Query-based black-box attacks: Existing black-box attacks [29], [118], [101], [105], [74], [113] assumed no access to the internal knowledge of target models, and most black-box attacks attempted to know the target model via a querying (or probing) strategy. The query-based attacks [29], [43], [118], [113], [74] needed to interact with the target model to get the internal prediction scores [29], [105], [32], [113] or hard label results [118], [74]. A large number of queries were necessary for the black-box attack to be effective. For example, Occam [118] needed over 10,000 queries to achieve a high ASR. This makes the attack strategy cumbersome to launch, especially in over-the-air scenarios. The PT-AE attack does not require any probing to the target model.
Transfer-based black-box attacks: The transfer-based attacks [17], [44], [30] commonly assumed no interaction or limited probing [32] to the target model. For example, Kenansville [17] manipulated the phoneme of the speech to achieve an untargeted attack. QFA2SR [30] focused on building the surrogate models with specific ensemble strategies to enhance the transferability of AEs by assuming knowing several speech samples of all the enrolled speakers of the target model. Compared with QFA2SR, we further minimize the knowledge and only assume a short speech sample of the target speaker for the attacker. Even with the most limited attack knowledge, we propose a new PT-AE strategy that creates more effective AEs against the target model.

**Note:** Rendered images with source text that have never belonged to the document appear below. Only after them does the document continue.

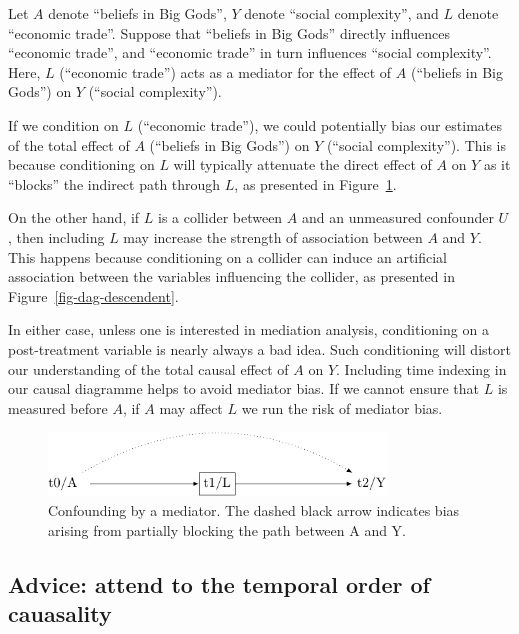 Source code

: \documentclass[
  singlecolumn]{report}
\begin{document}
Let \(A\) denote ``beliefs in Big Gods'', \(Y\) denote ``social
complexity'', and \(L\) denote ``economic trade''. Suppose that
``beliefs in Big Gods'' directly influences ``economic trade'', and
``economic trade'' in turn influences ``social complexity''. Here, \(L\)
(``economic trade'') acts as a mediator for the effect of \(A\)
(``beliefs in Big Gods'') on \(Y\) (``social complexity'').

If we condition on \(L\) (``economic trade''), we could potentially bias
our estimates of the total effect of \(A\) (``beliefs in Big Gods'') on
\(Y\) (``social complexity''). This is because conditioning on \(L\)
will typically attenuate the direct effect of \(A\) on \(Y\) as it
``blocks'' the indirect path through \(L\), as presented in
Figure~\ref{fig-dag-mediator}.

On the other hand, if \(L\) is a collider between \(A\) and an
unmeasured confounder \(U\), then including \(L\) may increase the
strength of association between \(A\) and \(Y\). This happens because
conditioning on a collider can induce an artificial association between
the variables influencing the collider, as presented in
Figure~\ref{fig-dag-descendent}.

In either case, unless one is interested in mediation analysis,
conditioning on a post-treatment variable is nearly always a bad idea.
Such conditioning will distort our understanding of the total causal
effect of \(A\) on \(Y\). Including time indexing in our causal
diagramme helps to avoid mediator bias. If we cannot ensure that \(L\)
is measured before \(A\), if \(A\) may affect \(L\) we run the risk of
mediator bias.

\begin{figure}

{\centering \includegraphics[width=0.8\textwidth,height=\textheight]{causal-dags_files/figure-pdf/fig-dag-mediator-1.pdf}

}

\caption{\label{fig-dag-mediator}Confounding by a mediator. The dashed
black arrow indicates bias arising from partially blocking the path
between A and Y.}

\end{figure}

\hypertarget{advice-attend-to-the-temporal-order-of-cauasality-2}{%
\subsection{Advice: attend to the temporal order of
cauasality}\label{advice-attend-to-the-temporal-order-of-cauasality-2}}
\end{document}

Audio attacks considering the perception quality: Some recent studies [95], [52], [74] leveraged the psychoacoustic feature to optimize the carriers and improve the perception of AEs. Meanwhile, [44], [113] manipulated the features of an audio signal to create AEs with good perceptual quality. In addition, there are audio attack strategies [116], [26], [16], [114] focusing on improving the stealthiness of the AEs. For example, dolphin attack [116] used ultrasounds to generate imperceptible AEs. The human study in this work defines the metric of SRS to quantify the speech quality using a similar regression procedure motivated by the qDev model in [44] that was created to measure the music quality. We then design a new TPR framework built upon the SRS metric to jointly evaluate both the transferability and perception of PT-AEs.